TRY IT: In the records below, find the line containing "많은 사람들이 응용하여 사용하는 패턴입니다.", then reproduce that line and every one after it to the end, exactly and alone.

-- PROVIDED DATA follows --

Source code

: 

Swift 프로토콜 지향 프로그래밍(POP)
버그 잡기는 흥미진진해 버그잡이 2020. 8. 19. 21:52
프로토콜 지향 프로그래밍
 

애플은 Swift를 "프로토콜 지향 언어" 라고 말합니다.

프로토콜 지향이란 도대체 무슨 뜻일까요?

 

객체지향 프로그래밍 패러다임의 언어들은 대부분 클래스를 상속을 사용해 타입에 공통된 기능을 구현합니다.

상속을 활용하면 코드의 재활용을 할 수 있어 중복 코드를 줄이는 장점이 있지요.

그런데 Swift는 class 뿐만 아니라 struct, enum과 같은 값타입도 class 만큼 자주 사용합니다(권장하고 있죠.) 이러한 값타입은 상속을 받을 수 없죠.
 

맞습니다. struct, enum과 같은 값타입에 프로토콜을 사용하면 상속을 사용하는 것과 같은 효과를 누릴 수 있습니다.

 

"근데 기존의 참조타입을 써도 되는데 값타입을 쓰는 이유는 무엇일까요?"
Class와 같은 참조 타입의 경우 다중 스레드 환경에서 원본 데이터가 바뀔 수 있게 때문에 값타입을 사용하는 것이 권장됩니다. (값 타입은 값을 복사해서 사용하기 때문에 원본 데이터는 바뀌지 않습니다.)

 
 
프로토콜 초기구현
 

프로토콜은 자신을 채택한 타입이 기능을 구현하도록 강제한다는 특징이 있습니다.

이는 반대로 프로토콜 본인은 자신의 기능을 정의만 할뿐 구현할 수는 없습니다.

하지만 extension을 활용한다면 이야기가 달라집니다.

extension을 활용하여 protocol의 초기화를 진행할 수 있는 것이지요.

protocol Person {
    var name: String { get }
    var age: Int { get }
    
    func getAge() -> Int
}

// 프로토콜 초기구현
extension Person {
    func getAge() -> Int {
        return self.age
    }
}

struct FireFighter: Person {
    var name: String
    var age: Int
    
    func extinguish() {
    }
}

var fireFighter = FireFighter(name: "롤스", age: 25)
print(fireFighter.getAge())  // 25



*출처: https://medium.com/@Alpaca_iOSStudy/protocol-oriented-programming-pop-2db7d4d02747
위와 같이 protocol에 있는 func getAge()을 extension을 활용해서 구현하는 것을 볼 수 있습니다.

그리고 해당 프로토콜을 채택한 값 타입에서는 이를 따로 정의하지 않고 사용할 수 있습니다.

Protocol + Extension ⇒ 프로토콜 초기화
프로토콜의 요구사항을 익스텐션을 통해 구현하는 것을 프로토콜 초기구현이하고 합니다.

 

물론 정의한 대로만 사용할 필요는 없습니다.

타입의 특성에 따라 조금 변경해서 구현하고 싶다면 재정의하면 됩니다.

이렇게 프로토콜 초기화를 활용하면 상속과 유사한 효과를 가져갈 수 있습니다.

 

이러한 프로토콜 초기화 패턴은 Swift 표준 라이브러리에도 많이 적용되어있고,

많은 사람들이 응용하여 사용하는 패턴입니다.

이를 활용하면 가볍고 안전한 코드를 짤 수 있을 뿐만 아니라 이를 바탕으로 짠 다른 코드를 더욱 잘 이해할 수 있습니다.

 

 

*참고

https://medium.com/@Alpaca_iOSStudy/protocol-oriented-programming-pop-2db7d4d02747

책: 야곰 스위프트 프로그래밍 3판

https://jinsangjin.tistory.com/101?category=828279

-- PROVIDED DATA concluded --

SOLUTION:
많은 사람들이 응용하여 사용하는 패턴입니다.

이를 활용하면 가볍고 안전한 코드를 짤 수 있을 뿐만 아니라 이를 바탕으로 짠 다른 코드를 더욱 잘 이해할 수 있습니다.

 

 

*참고

https://medium.com/@Alpaca_iOSStudy/protocol-oriented-programming-pop-2db7d4d02747

책: 야곰 스위프트 프로그래밍 3판

https://jinsangjin.tistory.com/101?category=828279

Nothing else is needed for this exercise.